*What the task asks*
Make an exact copy of the lines from the top of the entries below through the line with "regardless of technology.". Leave all pictures out.

--- START ---

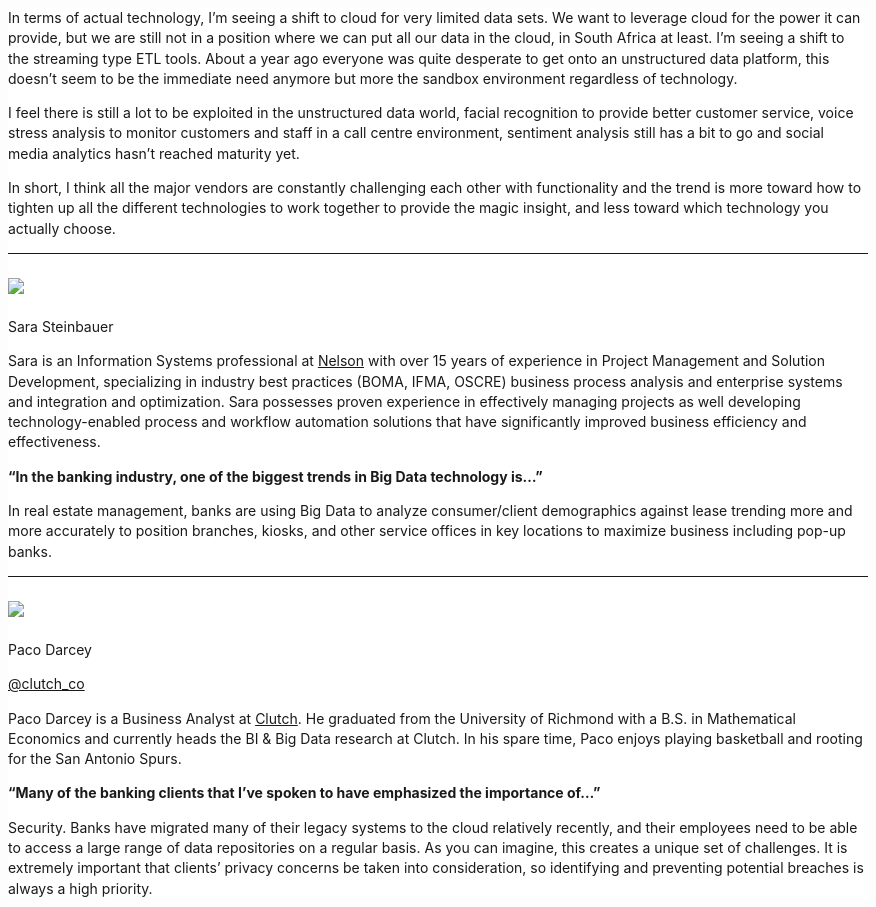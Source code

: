In terms of actual technology, I’m seeing a shift to cloud for very limited data sets. We want to leverage cloud for the power it can provide, but we are still not in a position where we can put all our data in the cloud, in South Africa at least. I’m seeing a shift to the streaming type ETL tools. About a year ago everyone was quite desperate to get onto an unstructured data platform, this doesn’t seem to be the immediate need anymore but more the sandbox environment regardless of technology.

I feel there is still a lot to be exploited in the unstructured data world, facial recognition to provide better customer service, voice stress analysis to monitor customers and staff in a call centre environment, sentiment analysis still has a bit to go and social media analytics hasn’t reached maturity yet.

In short, I think all the major vendors are constantly challenging each other with functionality and the trend is more toward how to tighten up all the different technologies to work together to provide the magic insight, and less toward which technology you actually choose.

---


### ![](http://www.ngdata.com/wp-content/uploads/2016/05/09_sara_steinbaurer.jpg)
Sara Steinbauer

Sara is an Information Systems professional at [Nelson](http://www.nelsononline.com/) with over 15 years of experience in Project Management and Solution Development, specializing in industry best practices (BOMA, IFMA, OSCRE) business process analysis and enterprise systems and integration and optimization. Sara possesses proven experience in effectively managing projects as well developing technology-enabled process and workflow automation solutions that have significantly improved business efficiency and effectiveness.

**“In the banking industry, one of the biggest trends in Big Data technology is…”**

In real estate management, banks are using Big Data to analyze consumer/client demographics against lease trending more and more accurately to position branches, kiosks, and other service offices in key locations to maximize business including pop-up banks.

---


### ![](http://www.ngdata.com/wp-content/uploads/2016/05/08_paco_darcey.jpg)
Paco Darcey

[@clutch_co](https://twitter.com/clutch_co)

Paco Darcey is a Business Analyst at [Clutch](https://clutch.co/). He graduated from the University of Richmond with a B.S. in Mathematical Economics and currently heads the BI & Big Data research at Clutch. In his spare time, Paco enjoys playing basketball and rooting for the San Antonio Spurs.

**“Many of the banking clients that I’ve spoken to have emphasized the importance of…”**

Security. Banks have migrated many of their legacy systems to the cloud relatively recently, and their employees need to be able to access a large range of data repositories on a regular basis. As you can imagine, this creates a unique set of challenges. It is extremely important that clients’ privacy concerns be taken into consideration, so identifying and preventing potential breaches is always a high priority.
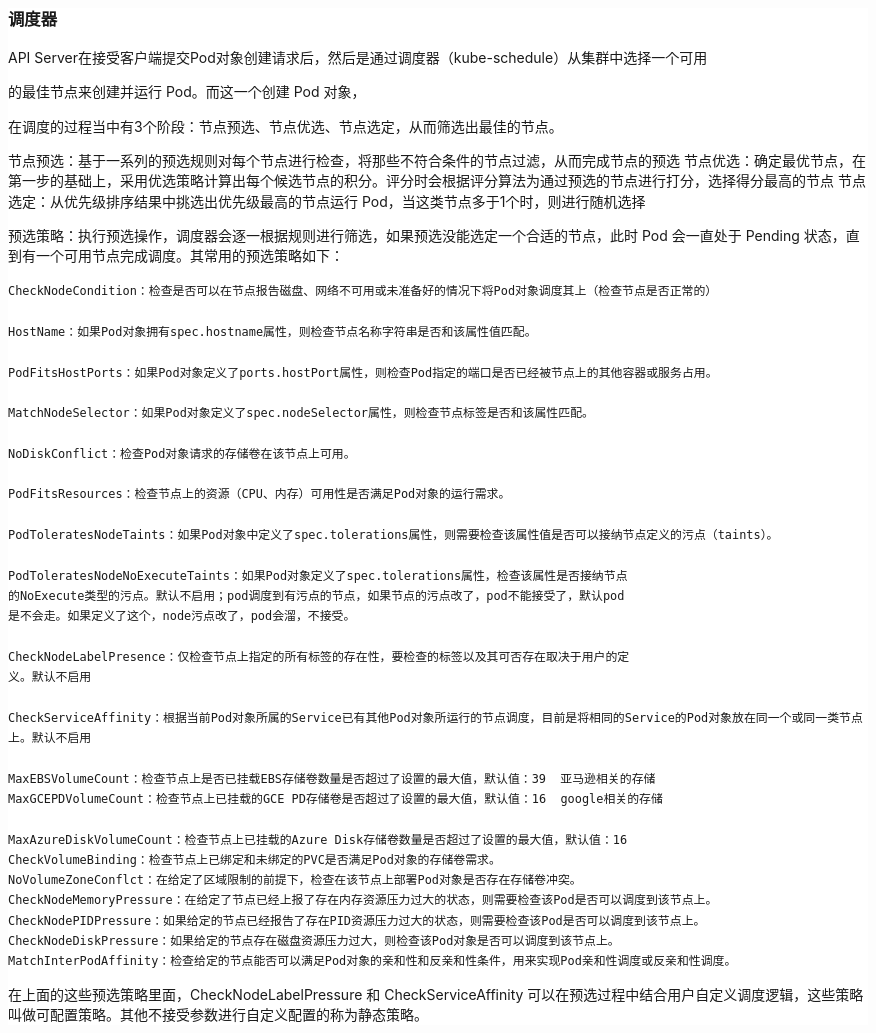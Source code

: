 ### 调度器

API Server在接受客户端提交Pod对象创建请求后，然后是通过调度器（kube-schedule）从集群中选择一个可用

的最佳节点来创建并运行 Pod。而这一个创建 Pod 对象，

在调度的过程当中有3个阶段：节点预选、节点优选、节点选定，从而筛选出最佳的节点。

  节点预选：基于一系列的预选规则对每个节点进行检查，将那些不符合条件的节点过滤，从而完成节点的预选
  节点优选：确定最优节点，在第一步的基础上，采用优选策略计算出每个候选节点的积分。评分时会根据评分算法为通过预选的节点进行打分，选择得分最高的节点
  节点选定：从优先级排序结果中挑选出优先级最高的节点运行 Pod，当这类节点多于1个时，则进行随机选择

预选策略：执行预选操作，调度器会逐一根据规则进行筛选，如果预选没能选定一个合适的节点，此时 Pod 会一直处于 Pending 状态，直到有一个可用节点完成调度。其常用的预选策略如下：

```
CheckNodeCondition：检查是否可以在节点报告磁盘、网络不可用或未准备好的情况下将Pod对象调度其上（检查节点是否正常的）

HostName：如果Pod对象拥有spec.hostname属性，则检查节点名称字符串是否和该属性值匹配。

PodFitsHostPorts：如果Pod对象定义了ports.hostPort属性，则检查Pod指定的端口是否已经被节点上的其他容器或服务占用。

MatchNodeSelector：如果Pod对象定义了spec.nodeSelector属性，则检查节点标签是否和该属性匹配。

NoDiskConflict：检查Pod对象请求的存储卷在该节点上可用。

PodFitsResources：检查节点上的资源（CPU、内存）可用性是否满足Pod对象的运行需求。

PodToleratesNodeTaints：如果Pod对象中定义了spec.tolerations属性，则需要检查该属性值是否可以接纳节点定义的污点（taints）。

PodToleratesNodeNoExecuteTaints：如果Pod对象定义了spec.tolerations属性，检查该属性是否接纳节点
的NoExecute类型的污点。默认不启用；pod调度到有污点的节点，如果节点的污点改了，pod不能接受了，默认pod
是不会走。如果定义了这个，node污点改了，pod会溜，不接受。

CheckNodeLabelPresence：仅检查节点上指定的所有标签的存在性，要检查的标签以及其可否存在取决于用户的定
义。默认不启用

CheckServiceAffinity：根据当前Pod对象所属的Service已有其他Pod对象所运行的节点调度，目前是将相同的Service的Pod对象放在同一个或同一类节点上。默认不启用

MaxEBSVolumeCount：检查节点上是否已挂载EBS存储卷数量是否超过了设置的最大值，默认值：39  亚马逊相关的存储
MaxGCEPDVolumeCount：检查节点上已挂载的GCE PD存储卷是否超过了设置的最大值，默认值：16  google相关的存储

MaxAzureDiskVolumeCount：检查节点上已挂载的Azure Disk存储卷数量是否超过了设置的最大值，默认值：16
CheckVolumeBinding：检查节点上已绑定和未绑定的PVC是否满足Pod对象的存储卷需求。
NoVolumeZoneConflct：在给定了区域限制的前提下，检查在该节点上部署Pod对象是否存在存储卷冲突。
CheckNodeMemoryPressure：在给定了节点已经上报了存在内存资源压力过大的状态，则需要检查该Pod是否可以调度到该节点上。
CheckNodePIDPressure：如果给定的节点已经报告了存在PID资源压力过大的状态，则需要检查该Pod是否可以调度到该节点上。
CheckNodeDiskPressure：如果给定的节点存在磁盘资源压力过大，则检查该Pod对象是否可以调度到该节点上。
MatchInterPodAffinity：检查给定的节点能否可以满足Pod对象的亲和性和反亲和性条件，用来实现Pod亲和性调度或反亲和性调度。
```

在上面的这些预选策略里面，CheckNodeLabelPressure 和 CheckServiceAffinity 可以在预选过程中结合用户自定义调度逻辑，这些策略叫做可配置策略。其他不接受参数进行自定义配置的称为静态策略。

--- END ---

*Written solution*
Source code

:In terms of actual technology, I’m seeing a shift to cloud for very limited data sets. We want to leverage cloud for the power it can provide, but we are still not in a position where we can put all our data in the cloud, in South Africa at least. I’m seeing a shift to the streaming type ETL tools. About a year ago everyone was quite desperate to get onto an unstructured data platform, this doesn’t seem to be the immediate need anymore but more the sandbox environment regardless of technology.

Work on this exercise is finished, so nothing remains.